→ Material for this task:
▶
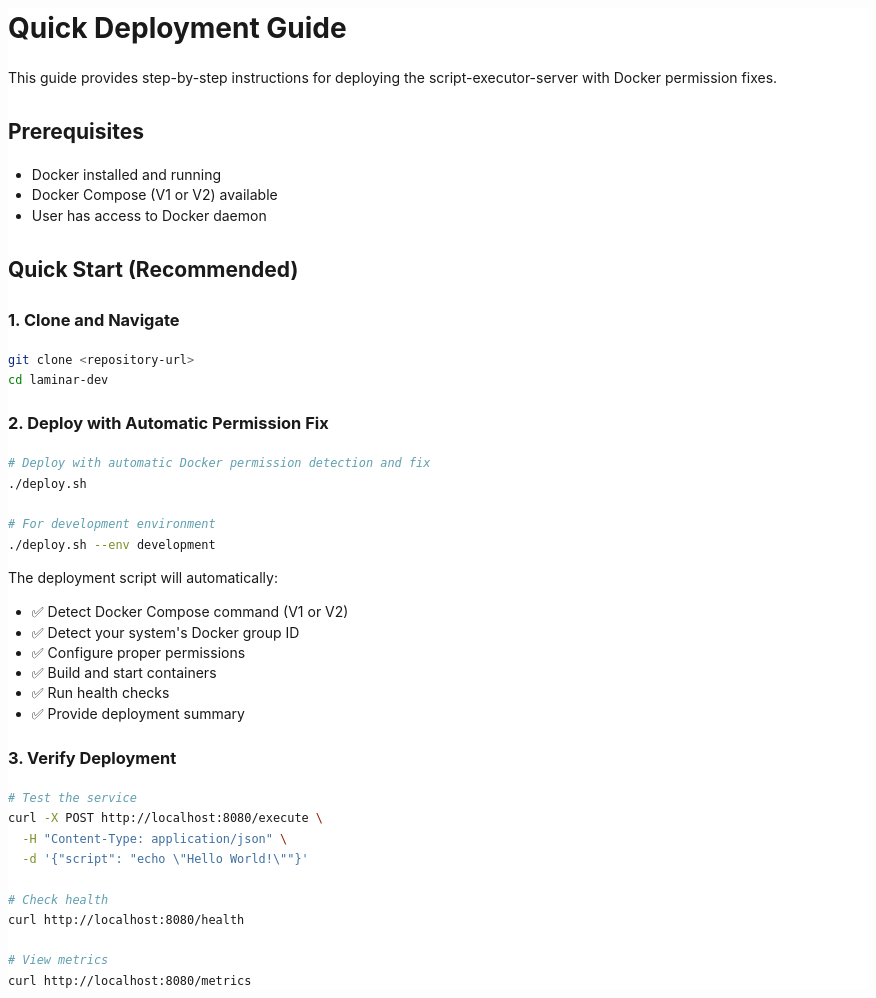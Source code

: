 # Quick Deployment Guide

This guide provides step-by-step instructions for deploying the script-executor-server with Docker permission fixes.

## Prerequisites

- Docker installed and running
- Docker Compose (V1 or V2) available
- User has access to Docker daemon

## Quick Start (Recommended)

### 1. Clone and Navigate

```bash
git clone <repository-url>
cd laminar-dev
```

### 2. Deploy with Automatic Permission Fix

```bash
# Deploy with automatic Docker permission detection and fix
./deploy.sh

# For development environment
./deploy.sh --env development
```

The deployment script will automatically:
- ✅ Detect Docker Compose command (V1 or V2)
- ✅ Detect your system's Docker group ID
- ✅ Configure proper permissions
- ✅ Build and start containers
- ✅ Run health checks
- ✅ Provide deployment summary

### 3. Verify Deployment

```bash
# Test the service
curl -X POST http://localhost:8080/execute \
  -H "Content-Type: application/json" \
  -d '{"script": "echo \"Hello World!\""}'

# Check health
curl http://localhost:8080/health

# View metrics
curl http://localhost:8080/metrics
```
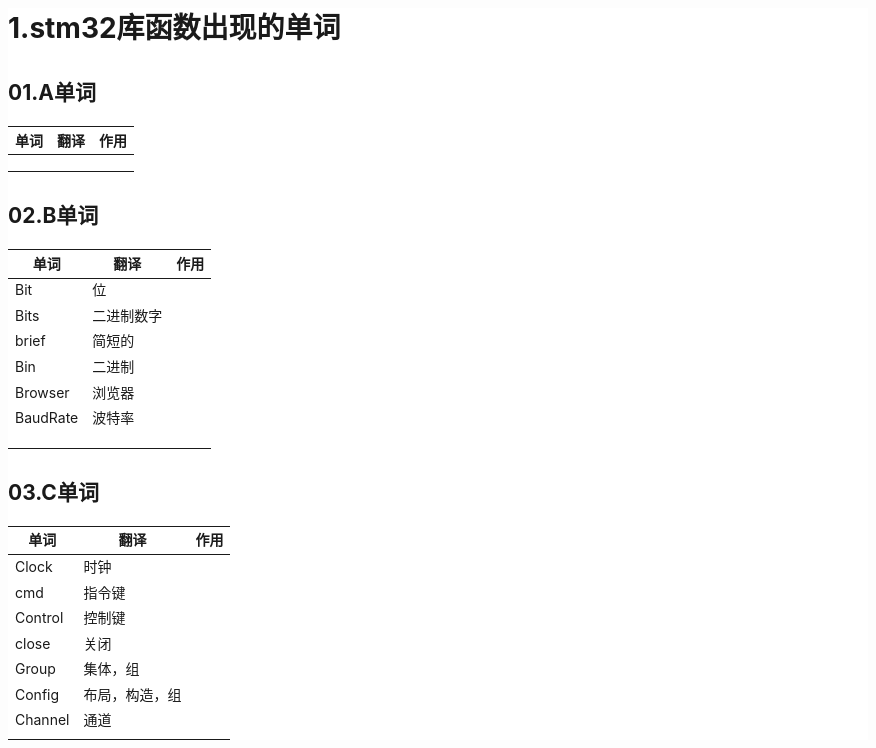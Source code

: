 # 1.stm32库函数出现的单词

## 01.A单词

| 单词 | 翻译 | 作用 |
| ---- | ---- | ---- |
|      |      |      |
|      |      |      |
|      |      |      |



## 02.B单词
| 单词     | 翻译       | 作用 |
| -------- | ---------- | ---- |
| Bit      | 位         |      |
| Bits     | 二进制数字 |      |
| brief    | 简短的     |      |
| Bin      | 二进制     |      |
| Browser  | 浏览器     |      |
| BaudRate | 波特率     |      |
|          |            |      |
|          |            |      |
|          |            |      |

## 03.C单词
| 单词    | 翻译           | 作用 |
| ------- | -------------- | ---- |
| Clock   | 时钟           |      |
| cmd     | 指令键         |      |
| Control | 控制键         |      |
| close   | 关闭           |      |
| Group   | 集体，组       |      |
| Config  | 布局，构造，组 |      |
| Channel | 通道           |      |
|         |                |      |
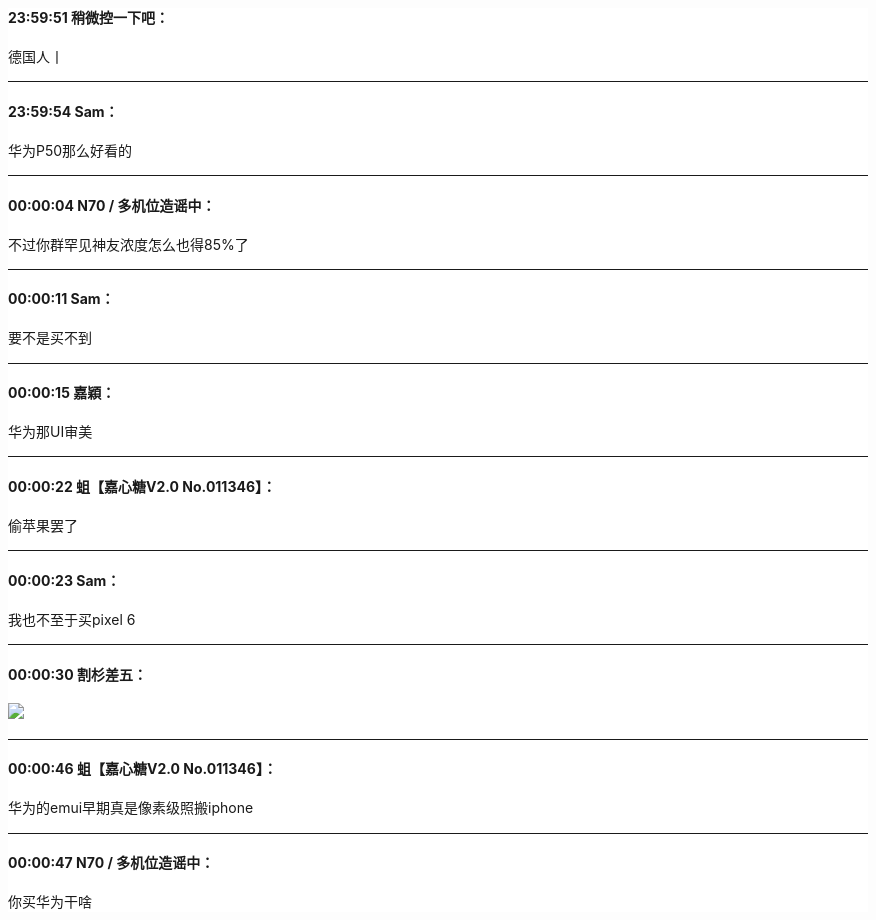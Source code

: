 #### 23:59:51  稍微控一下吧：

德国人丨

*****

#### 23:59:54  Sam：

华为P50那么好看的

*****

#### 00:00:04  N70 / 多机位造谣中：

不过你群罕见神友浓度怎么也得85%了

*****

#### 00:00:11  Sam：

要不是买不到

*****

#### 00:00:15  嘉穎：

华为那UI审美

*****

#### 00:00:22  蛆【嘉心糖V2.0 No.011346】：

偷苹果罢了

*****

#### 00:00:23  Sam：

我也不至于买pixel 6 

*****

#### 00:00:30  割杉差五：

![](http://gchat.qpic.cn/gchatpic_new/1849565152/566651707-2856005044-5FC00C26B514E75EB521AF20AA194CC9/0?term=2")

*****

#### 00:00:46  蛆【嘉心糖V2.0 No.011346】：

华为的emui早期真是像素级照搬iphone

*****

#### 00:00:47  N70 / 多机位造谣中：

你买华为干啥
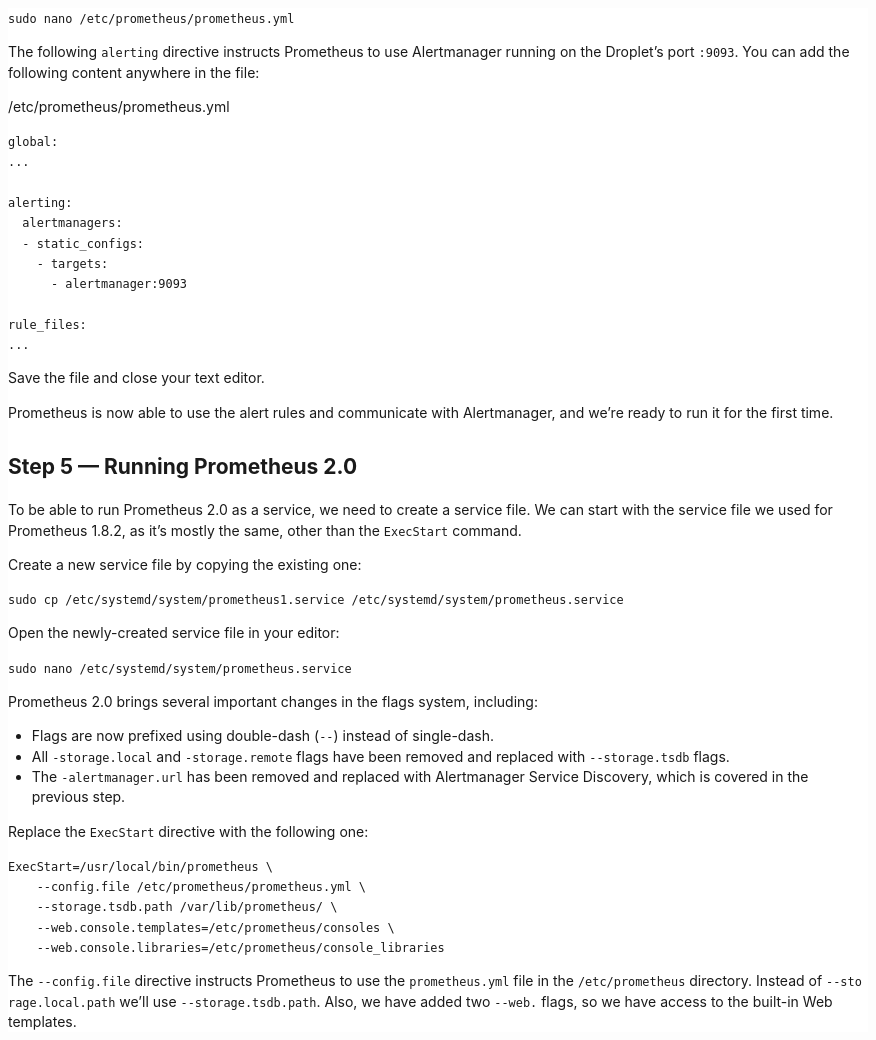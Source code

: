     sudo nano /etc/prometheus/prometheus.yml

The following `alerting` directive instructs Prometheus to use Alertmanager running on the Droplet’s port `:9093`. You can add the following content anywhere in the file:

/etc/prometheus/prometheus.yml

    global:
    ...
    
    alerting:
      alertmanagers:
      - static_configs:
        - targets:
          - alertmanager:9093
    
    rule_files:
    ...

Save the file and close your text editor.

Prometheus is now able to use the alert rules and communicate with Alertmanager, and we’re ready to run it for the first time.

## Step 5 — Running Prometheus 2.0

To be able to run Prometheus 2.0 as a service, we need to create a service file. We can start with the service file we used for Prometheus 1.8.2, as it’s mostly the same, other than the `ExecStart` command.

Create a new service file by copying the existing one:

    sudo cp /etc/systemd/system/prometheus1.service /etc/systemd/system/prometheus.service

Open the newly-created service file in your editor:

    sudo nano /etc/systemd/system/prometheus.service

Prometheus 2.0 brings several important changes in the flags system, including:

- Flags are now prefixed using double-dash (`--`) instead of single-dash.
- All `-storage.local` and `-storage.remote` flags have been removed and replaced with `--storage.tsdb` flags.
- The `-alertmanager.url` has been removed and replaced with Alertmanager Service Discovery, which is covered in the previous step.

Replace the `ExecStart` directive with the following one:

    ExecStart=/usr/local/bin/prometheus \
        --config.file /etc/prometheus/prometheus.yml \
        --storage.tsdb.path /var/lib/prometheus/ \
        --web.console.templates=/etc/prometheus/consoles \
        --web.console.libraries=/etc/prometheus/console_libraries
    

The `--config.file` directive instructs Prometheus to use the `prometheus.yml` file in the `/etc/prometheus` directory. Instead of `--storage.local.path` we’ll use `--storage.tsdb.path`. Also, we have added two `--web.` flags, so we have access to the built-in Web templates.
◀
→ Your instructions:
What is asked for is an exact copy of the lines above from the one containing "Prometheus is now" through the one containing "flags have been", and only those.

→ Result for this task:
Prometheus is now able to use the alert rules and communicate with Alertmanager, and we’re ready to run it for the first time.

## Step 5 — Running Prometheus 2.0

To be able to run Prometheus 2.0 as a service, we need to create a service file. We can start with the service file we used for Prometheus 1.8.2, as it’s mostly the same, other than the `ExecStart` command.

Create a new service file by copying the existing one:

    sudo cp /etc/systemd/system/prometheus1.service /etc/systemd/system/prometheus.service

Open the newly-created service file in your editor:

    sudo nano /etc/systemd/system/prometheus.service

Prometheus 2.0 brings several important changes in the flags system, including:

- Flags are now prefixed using double-dash (`--`) instead of single-dash.
- All `-storage.local` and `-storage.remote` flags have been removed and replaced with `--storage.tsdb` flags.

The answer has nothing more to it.